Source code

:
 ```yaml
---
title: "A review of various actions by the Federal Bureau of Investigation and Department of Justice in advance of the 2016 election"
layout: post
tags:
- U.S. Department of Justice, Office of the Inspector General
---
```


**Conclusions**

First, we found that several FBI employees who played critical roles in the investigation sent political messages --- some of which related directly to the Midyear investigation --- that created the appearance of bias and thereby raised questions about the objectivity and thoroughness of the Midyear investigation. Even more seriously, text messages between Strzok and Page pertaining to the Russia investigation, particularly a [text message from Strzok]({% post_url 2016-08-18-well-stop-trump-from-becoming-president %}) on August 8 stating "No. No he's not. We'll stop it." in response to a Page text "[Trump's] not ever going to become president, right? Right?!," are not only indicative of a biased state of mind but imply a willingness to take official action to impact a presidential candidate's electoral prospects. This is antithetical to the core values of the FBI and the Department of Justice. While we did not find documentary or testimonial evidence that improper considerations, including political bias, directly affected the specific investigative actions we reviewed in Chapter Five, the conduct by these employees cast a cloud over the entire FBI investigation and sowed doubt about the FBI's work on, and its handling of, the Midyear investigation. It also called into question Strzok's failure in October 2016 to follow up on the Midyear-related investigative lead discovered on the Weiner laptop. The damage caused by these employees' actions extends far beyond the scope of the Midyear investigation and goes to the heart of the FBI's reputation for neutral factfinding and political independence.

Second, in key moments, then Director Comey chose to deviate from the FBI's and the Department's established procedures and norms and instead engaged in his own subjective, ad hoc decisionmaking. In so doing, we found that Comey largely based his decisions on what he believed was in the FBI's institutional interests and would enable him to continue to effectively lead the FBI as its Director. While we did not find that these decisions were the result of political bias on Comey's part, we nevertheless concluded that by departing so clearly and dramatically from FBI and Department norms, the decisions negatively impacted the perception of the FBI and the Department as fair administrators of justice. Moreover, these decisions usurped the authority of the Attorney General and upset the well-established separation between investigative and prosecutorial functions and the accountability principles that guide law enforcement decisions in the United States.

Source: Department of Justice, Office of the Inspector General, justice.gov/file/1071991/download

| What you have to do |
Whichever lines of the material hold the word "Source", find and copy them.

| Finished exercise |
Source code
Source: Department of Justice, Office of the Inspector General, justice.gov/file/1071991/download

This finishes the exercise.